┏━━

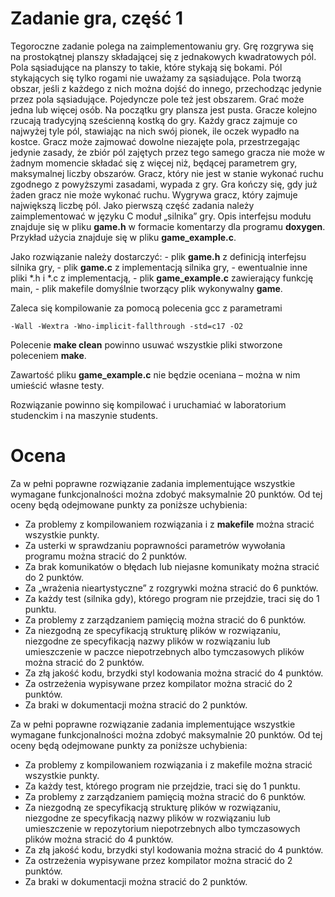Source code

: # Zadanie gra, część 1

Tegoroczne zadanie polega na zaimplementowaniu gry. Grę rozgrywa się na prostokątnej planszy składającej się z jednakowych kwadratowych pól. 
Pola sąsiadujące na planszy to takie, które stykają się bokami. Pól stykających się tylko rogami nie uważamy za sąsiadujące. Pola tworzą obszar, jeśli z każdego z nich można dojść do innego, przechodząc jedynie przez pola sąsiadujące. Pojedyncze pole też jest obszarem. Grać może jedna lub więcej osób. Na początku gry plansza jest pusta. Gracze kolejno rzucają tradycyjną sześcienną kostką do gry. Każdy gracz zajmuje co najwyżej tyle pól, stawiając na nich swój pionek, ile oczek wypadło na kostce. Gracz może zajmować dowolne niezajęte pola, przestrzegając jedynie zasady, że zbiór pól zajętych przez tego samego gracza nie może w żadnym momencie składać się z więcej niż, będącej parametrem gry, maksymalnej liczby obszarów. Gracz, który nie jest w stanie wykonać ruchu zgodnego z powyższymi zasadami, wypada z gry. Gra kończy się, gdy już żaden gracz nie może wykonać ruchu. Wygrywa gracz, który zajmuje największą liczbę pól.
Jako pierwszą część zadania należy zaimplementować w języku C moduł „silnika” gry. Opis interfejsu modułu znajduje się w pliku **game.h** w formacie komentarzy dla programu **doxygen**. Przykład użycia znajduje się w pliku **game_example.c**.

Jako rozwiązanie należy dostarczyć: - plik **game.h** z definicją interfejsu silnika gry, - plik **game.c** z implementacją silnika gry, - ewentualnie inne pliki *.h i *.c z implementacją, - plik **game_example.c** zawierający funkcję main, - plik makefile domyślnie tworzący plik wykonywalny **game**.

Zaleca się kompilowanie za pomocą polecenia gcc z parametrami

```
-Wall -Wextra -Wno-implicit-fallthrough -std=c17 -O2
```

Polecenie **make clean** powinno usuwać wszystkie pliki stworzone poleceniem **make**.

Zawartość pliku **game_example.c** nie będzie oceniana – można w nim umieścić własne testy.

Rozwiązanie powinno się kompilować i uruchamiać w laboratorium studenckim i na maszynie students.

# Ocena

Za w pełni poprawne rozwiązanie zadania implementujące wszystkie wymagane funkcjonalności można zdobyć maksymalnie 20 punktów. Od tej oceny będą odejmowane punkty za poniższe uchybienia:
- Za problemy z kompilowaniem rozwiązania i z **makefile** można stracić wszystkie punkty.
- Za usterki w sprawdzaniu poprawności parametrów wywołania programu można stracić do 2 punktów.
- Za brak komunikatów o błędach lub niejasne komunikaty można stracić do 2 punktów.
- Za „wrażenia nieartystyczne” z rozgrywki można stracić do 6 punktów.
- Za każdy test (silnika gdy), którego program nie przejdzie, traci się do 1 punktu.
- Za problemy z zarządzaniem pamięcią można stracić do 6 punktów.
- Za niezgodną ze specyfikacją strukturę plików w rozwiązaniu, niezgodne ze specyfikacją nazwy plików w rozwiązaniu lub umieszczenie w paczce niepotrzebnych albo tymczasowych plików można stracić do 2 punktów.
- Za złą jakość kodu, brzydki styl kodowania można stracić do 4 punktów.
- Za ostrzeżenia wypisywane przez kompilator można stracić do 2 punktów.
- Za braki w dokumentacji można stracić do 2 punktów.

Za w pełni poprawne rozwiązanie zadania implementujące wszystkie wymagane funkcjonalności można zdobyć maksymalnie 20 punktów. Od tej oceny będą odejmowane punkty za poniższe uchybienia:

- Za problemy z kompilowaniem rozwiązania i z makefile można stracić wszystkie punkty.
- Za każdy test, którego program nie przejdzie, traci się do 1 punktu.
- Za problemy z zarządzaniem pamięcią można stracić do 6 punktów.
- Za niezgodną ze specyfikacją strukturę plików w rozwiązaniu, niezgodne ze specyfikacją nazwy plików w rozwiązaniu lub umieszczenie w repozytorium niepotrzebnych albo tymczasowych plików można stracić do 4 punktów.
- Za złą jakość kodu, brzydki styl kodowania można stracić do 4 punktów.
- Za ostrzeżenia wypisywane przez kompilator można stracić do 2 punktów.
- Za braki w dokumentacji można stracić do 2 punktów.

┗━━
┏━━

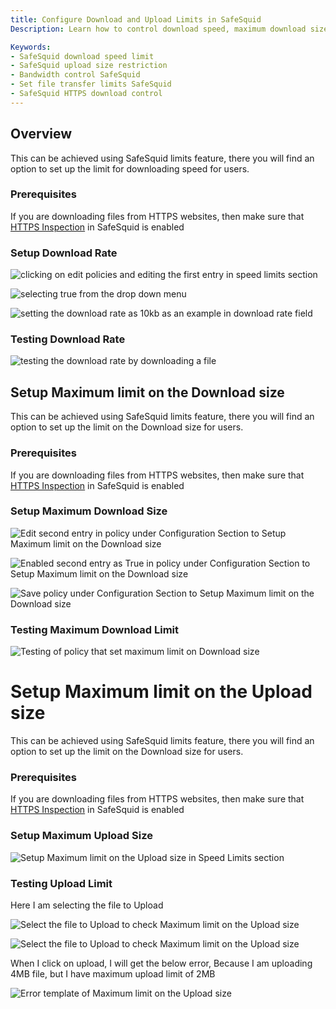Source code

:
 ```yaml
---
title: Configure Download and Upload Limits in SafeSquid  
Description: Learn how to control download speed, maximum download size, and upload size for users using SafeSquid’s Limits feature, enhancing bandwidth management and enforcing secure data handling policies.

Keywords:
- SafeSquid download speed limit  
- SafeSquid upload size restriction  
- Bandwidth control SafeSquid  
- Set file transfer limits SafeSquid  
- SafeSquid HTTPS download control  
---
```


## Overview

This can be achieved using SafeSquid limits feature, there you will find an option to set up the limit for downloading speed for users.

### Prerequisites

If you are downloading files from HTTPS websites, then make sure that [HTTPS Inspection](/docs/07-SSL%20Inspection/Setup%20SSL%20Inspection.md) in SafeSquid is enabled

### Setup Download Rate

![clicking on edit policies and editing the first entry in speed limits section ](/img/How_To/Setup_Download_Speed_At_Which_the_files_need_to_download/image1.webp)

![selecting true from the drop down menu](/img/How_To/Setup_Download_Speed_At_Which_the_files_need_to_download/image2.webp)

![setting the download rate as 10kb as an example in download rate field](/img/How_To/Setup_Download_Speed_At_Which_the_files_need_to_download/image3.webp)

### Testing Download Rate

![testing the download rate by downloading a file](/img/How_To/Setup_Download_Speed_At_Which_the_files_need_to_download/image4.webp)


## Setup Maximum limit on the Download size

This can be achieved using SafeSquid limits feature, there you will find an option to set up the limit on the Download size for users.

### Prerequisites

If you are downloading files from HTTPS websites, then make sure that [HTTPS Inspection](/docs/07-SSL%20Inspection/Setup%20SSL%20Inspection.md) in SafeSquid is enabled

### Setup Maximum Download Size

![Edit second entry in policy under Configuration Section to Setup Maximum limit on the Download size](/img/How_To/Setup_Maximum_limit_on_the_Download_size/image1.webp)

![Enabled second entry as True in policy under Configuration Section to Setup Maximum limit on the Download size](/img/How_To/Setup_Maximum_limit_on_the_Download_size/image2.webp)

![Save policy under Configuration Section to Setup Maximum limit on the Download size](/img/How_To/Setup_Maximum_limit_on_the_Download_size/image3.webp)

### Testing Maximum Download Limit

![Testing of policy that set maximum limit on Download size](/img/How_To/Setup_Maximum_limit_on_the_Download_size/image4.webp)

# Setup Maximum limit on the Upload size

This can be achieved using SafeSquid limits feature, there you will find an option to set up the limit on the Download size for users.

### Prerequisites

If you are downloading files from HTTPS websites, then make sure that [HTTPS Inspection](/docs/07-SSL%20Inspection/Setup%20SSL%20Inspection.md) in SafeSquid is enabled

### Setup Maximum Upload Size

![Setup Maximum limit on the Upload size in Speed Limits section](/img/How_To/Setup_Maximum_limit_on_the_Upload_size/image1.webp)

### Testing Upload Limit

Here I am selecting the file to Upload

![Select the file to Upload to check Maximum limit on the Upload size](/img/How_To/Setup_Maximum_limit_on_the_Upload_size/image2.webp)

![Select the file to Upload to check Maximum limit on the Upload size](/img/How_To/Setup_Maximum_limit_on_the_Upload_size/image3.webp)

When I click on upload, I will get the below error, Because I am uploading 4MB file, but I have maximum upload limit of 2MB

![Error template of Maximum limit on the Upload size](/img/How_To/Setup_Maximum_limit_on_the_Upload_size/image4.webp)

┗━━

DESCRIPTION OF THE TASK:
Could you reproduce, exactly, every line above from the line with "Here I am selecting the file to Upload" to the line with "template of Maximum", and no other line? Both ends count.

WRITTEN RESPONSE:
Here I am selecting the file to Upload

![Select the file to Upload to check Maximum limit on the Upload size](/img/How_To/Setup_Maximum_limit_on_the_Upload_size/image2.webp)

![Select the file to Upload to check Maximum limit on the Upload size](/img/How_To/Setup_Maximum_limit_on_the_Upload_size/image3.webp)

When I click on upload, I will get the below error, Because I am uploading 4MB file, but I have maximum upload limit of 2MB

![Error template of Maximum limit on the Upload size](/img/How_To/Setup_Maximum_limit_on_the_Upload_size/image4.webp)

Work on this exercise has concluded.